● **Task inputs**:

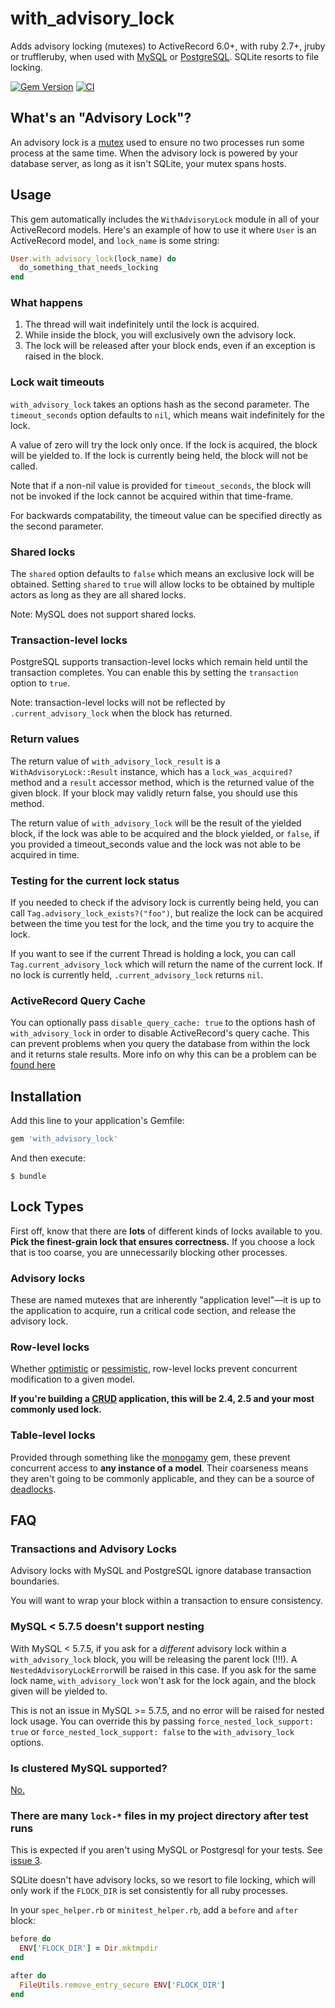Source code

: # with_advisory_lock

Adds advisory locking (mutexes) to ActiveRecord  6.0+, with ruby 2.7+, jruby or truffleruby, when used with
[MySQL](https://dev.mysql.com/doc/refman/8.0/en/miscellaneous-functions.html#function_get-lock)
or
[PostgreSQL](https://www.postgresql.org/docs/current/static/functions-admin.html#FUNCTIONS-ADVISORY-LOCKS).
SQLite resorts to file locking.

[![Gem Version](https://badge.fury.io/rb/with_advisory_lock.svg)](https://badge.fury.io/rb/with_advisory_lock)
[![CI](https://github.com/ClosureTree/with_advisory_lock/actions/workflows/ci.yml/badge.svg)](https://github.com/ClosureTree/with_advisory_lock/actions/workflows/ci.yml)

## What's an "Advisory Lock"?

An advisory lock is a [mutex](https://en.wikipedia.org/wiki/Mutual_exclusion)
used to ensure no two processes run some process at the same time. When the
advisory lock is powered by your database server, as long as it isn't SQLite,
your mutex spans hosts.

## Usage

This gem automatically includes the `WithAdvisoryLock` module in all of your
ActiveRecord models. Here's an example of how to use it where `User` is an
ActiveRecord model, and `lock_name` is some string:

```ruby
User.with_advisory_lock(lock_name) do
  do_something_that_needs_locking
end
```

### What happens

1. The thread will wait indefinitely until the lock is acquired.
2. While inside the block, you will exclusively own the advisory lock.
3. The lock will be released after your block ends, even if an exception is raised in the block.

### Lock wait timeouts

`with_advisory_lock` takes an options hash as the second parameter. The
`timeout_seconds` option defaults to `nil`, which means wait indefinitely for
the lock.

A value of zero will try the lock only once. If the lock is acquired, the block
will be yielded to. If the lock is currently being held, the block will not be
called.

Note that if a non-nil value is provided for `timeout_seconds`, the block will
not be invoked if the lock cannot be acquired within that time-frame.

For backwards compatability, the timeout value can be specified directly as the
second parameter.

### Shared locks

The `shared` option defaults to `false` which means an exclusive lock will be
obtained. Setting `shared` to `true` will allow locks to be obtained by multiple
actors as long as they are all shared locks.

Note: MySQL does not support shared locks.

### Transaction-level locks

PostgreSQL supports transaction-level locks which remain held until the
transaction completes. You can enable this by setting the `transaction` option
to `true`.

Note: transaction-level locks will not be reflected by `.current_advisory_lock`
when the block has returned.

### Return values

The return value of `with_advisory_lock_result` is a `WithAdvisoryLock::Result`
instance, which has a `lock_was_acquired?` method and a `result` accessor
method, which is the returned value of the given block. If your block may
validly return false, you should use this method.

The return value of `with_advisory_lock` will be the result of the yielded
block, if the lock was able to be acquired and the block yielded, or `false`, if
you provided a timeout_seconds value and the lock was not able to be acquired in
time.

### Testing for the current lock status

If you needed to check if the advisory lock is currently being held, you can
call `Tag.advisory_lock_exists?("foo")`, but realize the lock can be acquired
between the time you test for the lock, and the time you try to acquire the
lock.

If you want to see if the current Thread is holding a lock, you can call
`Tag.current_advisory_lock` which will return the name of the current lock. If
no lock is currently held, `.current_advisory_lock` returns `nil`.

### ActiveRecord Query Cache

You can optionally pass `disable_query_cache: true` to the options hash of
`with_advisory_lock` in order to disable ActiveRecord's query cache. This can
prevent problems when you query the database from within the lock and it returns
stale results. More info on why this can be a problem can be
[found here](https://github.com/ClosureTree/with_advisory_lock/issues/52)

## Installation

Add this line to your application's Gemfile:

```ruby
gem 'with_advisory_lock'
```

And then execute:

    $ bundle

## Lock Types

First off, know that there are **lots** of different kinds of locks available to
you. **Pick the finest-grain lock that ensures correctness.** If you choose a
lock that is too coarse, you are unnecessarily blocking other processes.

### Advisory locks

These are named mutexes that are inherently "application level"—it is up to the
application to acquire, run a critical code section, and release the advisory
lock.

### Row-level locks

Whether [optimistic](http://api.rubyonrails.org/classes/ActiveRecord/Locking/Optimistic.html)
or [pessimistic](http://api.rubyonrails.org/classes/ActiveRecord/Locking/Pessimistic.html),
row-level locks prevent concurrent modification to a given model.

**If you're building a
[CRUD](http://en.wikipedia.org/wiki/Create,_read,_update_and_delete)
application, this will be 2.4, 2.5 and  your most commonly used lock.**

### Table-level locks

Provided through something like the
[monogamy](https://github.com/ClosureTree/monogamy) gem, these prevent
concurrent access to **any instance of a model**. Their coarseness means they
aren't going to be commonly applicable, and they can be a source of
[deadlocks](http://en.wikipedia.org/wiki/Deadlock).

## FAQ

### Transactions and Advisory Locks

Advisory locks with MySQL and PostgreSQL ignore database transaction boundaries.

You will want to wrap your block within a transaction to ensure consistency.

### MySQL < 5.7.5 doesn't support nesting

With MySQL < 5.7.5, if you ask for a _different_ advisory lock within
a `with_advisory_lock` block, you will be releasing the parent lock (!!!). A
`NestedAdvisoryLockError`will be raised in this case. If you ask for the same
lock name, `with_advisory_lock` won't ask for the lock again, and the block
given will be yielded to.

This is not an issue in MySQL >= 5.7.5, and no error will be raised for nested
lock usage. You can override this by passing `force_nested_lock_support: true`
or `force_nested_lock_support: false` to the `with_advisory_lock` options.

### Is clustered MySQL supported?

[No.](https://github.com/ClosureTree/with_advisory_lock/issues/16)

### There are many `lock-*` files in my project directory after test runs

This is expected if you aren't using MySQL or Postgresql for your tests.
See [issue 3](https://github.com/ClosureTree/with_advisory_lock/issues/3).

SQLite doesn't have advisory locks, so we resort to file locking, which will
only work if the `FLOCK_DIR` is set consistently for all ruby processes.

In your `spec_helper.rb` or `minitest_helper.rb`, add a `before` and `after` block:

```ruby
before do
  ENV['FLOCK_DIR'] = Dir.mktmpdir
end

after do
  FileUtils.remove_entry_secure ENV['FLOCK_DIR']
end
```
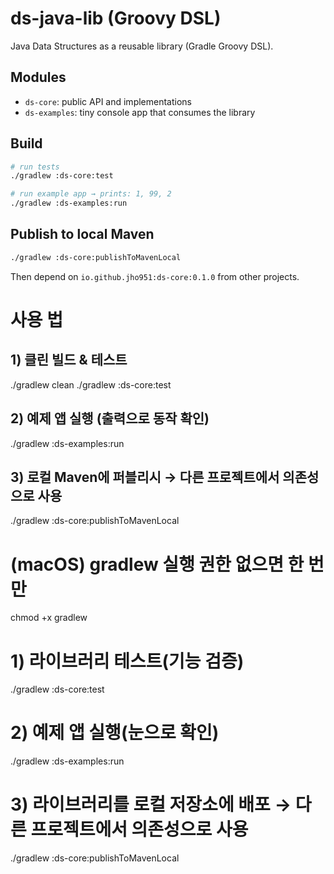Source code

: 
# ds-java-lib (Groovy DSL)

Java Data Structures as a reusable library (Gradle Groovy DSL).

## Modules
- `ds-core`: public API and implementations
- `ds-examples`: tiny console app that consumes the library

## Build
```bash
# run tests
./gradlew :ds-core:test

# run example app → prints: 1, 99, 2
./gradlew :ds-examples:run
```

## Publish to local Maven
```bash
./gradlew :ds-core:publishToMavenLocal
```
Then depend on `io.github.jho951:ds-core:0.1.0` from other projects.


# 사용 법
## 1) 클린 빌드 & 테스트
./gradlew clean
./gradlew :ds-core:test

## 2) 예제 앱 실행 (출력으로 동작 확인)
./gradlew :ds-examples:run

## 3) 로컬 Maven에 퍼블리시 → 다른 프로젝트에서 의존성으로 사용
./gradlew :ds-core:publishToMavenLocal

# (macOS) gradlew 실행 권한 없으면 한 번만
chmod +x gradlew

# 1) 라이브러리 테스트(기능 검증)
./gradlew :ds-core:test

# 2) 예제 앱 실행(눈으로 확인)
./gradlew :ds-examples:run

# 3) 라이브러리를 로컬 저장소에 배포 → 다른 프로젝트에서 의존성으로 사용
./gradlew :ds-core:publishToMavenLocal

● **What to work on**:
The required answer is the exact run of lines above starting at the line with "A value of zero" and ending at the line with "Note: MySQL does not support shared locks.", with both ends present.

● **Exercise result**:
A value of zero will try the lock only once. If the lock is acquired, the block
will be yielded to. If the lock is currently being held, the block will not be
called.

Note that if a non-nil value is provided for `timeout_seconds`, the block will
not be invoked if the lock cannot be acquired within that time-frame.

For backwards compatability, the timeout value can be specified directly as the
second parameter.

### Shared locks

The `shared` option defaults to `false` which means an exclusive lock will be
obtained. Setting `shared` to `true` will allow locks to be obtained by multiple
actors as long as they are all shared locks.

Note: MySQL does not support shared locks.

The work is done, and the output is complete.